DATA TO EXAMINE
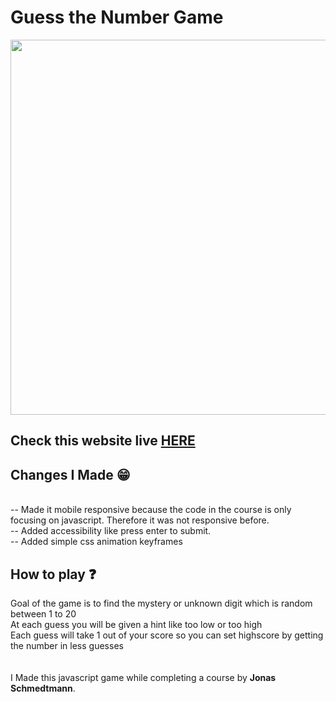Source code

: # Guess the Number Game

<a href="https://mysterydigit.vercel.app/" ><img width='600px' src='https://github.com/ParallelXL/Guess-The-Number/assets/134038947/8422cae0-05ad-43b6-99a1-f28a47faaa84' /></a>

<h2>Check this website live <a href="https://mysterydigit.vercel.app/" target="_blank">HERE</a></h2>

<h2>Changes I Made 😁</h2>
<br>-- Made it mobile responsive because the code in the course is only focusing on javascript. Therefore it was not responsive before.
<br>-- Added accessibility like press enter to submit.
<br>-- Added simple css animation keyframes

<h2>How to play ❓</h2>

Goal of the game is to find the mystery or unknown digit which is random between 1 to 20 <br>
At each guess you will be given a hint like too low or too high <br>
Each guess will take 1 out of your score so you can set highscore by getting the number in less guesses  
<br><br>
I Made this javascript game while completing a course by <b>Jonas Schmedtmann</b>.
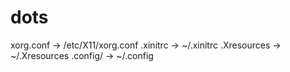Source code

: # dots

xorg.conf -> /etc/X11/xorg.conf
.xinitrc -> ~/.xinitrc
.Xresources -> ~/.Xresources
.config/ -> ~/.config

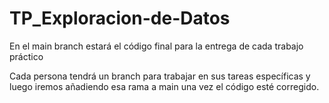 # TP_Exploracion-de-Datos

En el main branch estará el código final para la entrega de cada trabajo práctico

Cada persona tendrá un branch para trabajar en sus tareas específicas y luego iremos añadiendo esa rama a main una vez el código esté corregido.
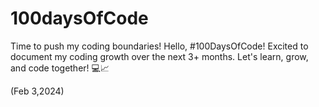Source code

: # 100daysOfCode
Time to push my coding boundaries! Hello, #100DaysOfCode! Excited to document my coding growth over the next 3+ months. Let's learn, grow, and code together! 💻📈

(Feb 3,2024)
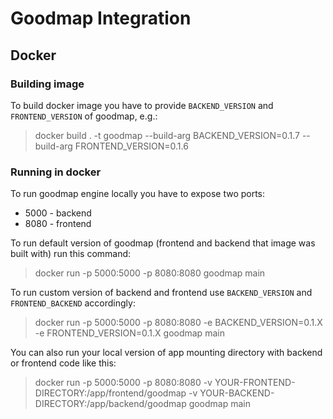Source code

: # Goodmap Integration

## Docker

### Building image

To build docker image you have to provide `BACKEND_VERSION` and `FRONTEND_VERSION` of goodmap, e.g.:
> docker build . -t goodmap --build-arg BACKEND_VERSION=0.1.7 --build-arg FRONTEND_VERSION=0.1.6

### Running in docker

To run goodmap engine locally you have to expose two ports:
- 5000 - backend
- 8080 - frontend

To run default version of goodmap (frontend and backend that image was built with) run this command:

> docker run -p 5000:5000 -p 8080:8080 goodmap main

To run custom version of backend and frontend use `BACKEND_VERSION` and `FRONTEND_BACKEND`
accordingly:

> docker run -p 5000:5000 -p 8080:8080 -e BACKEND_VERSION=0.1.X -e FRONTEND_VERSION=0.1.X goodmap main

You can also run your local version of app mounting directory with backend or frontend code like this:

> docker run -p 5000:5000 -p 8080:8080 -v YOUR-FRONTEND-DIRECTORY:/app/frontend/goodmap -v YOUR-BACKEND-DIRECTORY:/app/backend/goodmap goodmap main
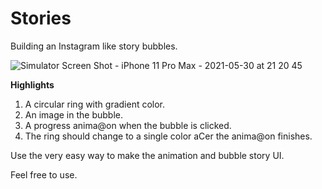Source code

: # Stories

Building an Instagram like story bubbles.

![Simulator Screen Shot - iPhone 11 Pro Max - 2021-05-30 at 21 20 45](https://user-images.githubusercontent.com/46319748/120110842-ed8daf80-c18c-11eb-8245-89027089cde3.png)

**Highlights**
1. A circular ring with gradient color.
2. An image in the bubble.
3. A progress anima@on when the bubble is clicked.
4. The ring should change to a single color aCer the anima@on finishes.

Use the very easy way to make the animation and bubble story UI.

Feel free to use.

PROMPT
Exact copy, pictures excluded: every line above from the one containing "Each guess will" to the one containing "# TP_Exploracion-de-Datos", inclusive, and nothing more.

YOUR SOLUTION
Each guess will take 1 out of your score so you can set highscore by getting the number in less guesses  
<br><br>
I Made this javascript game while completing a course by <b>Jonas Schmedtmann</b>.
Source code

: # dots

xorg.conf -> /etc/X11/xorg.conf
.xinitrc -> ~/.xinitrc
.Xresources -> ~/.Xresources
.config/ -> ~/.config

 # TP_Exploracion-de-Datos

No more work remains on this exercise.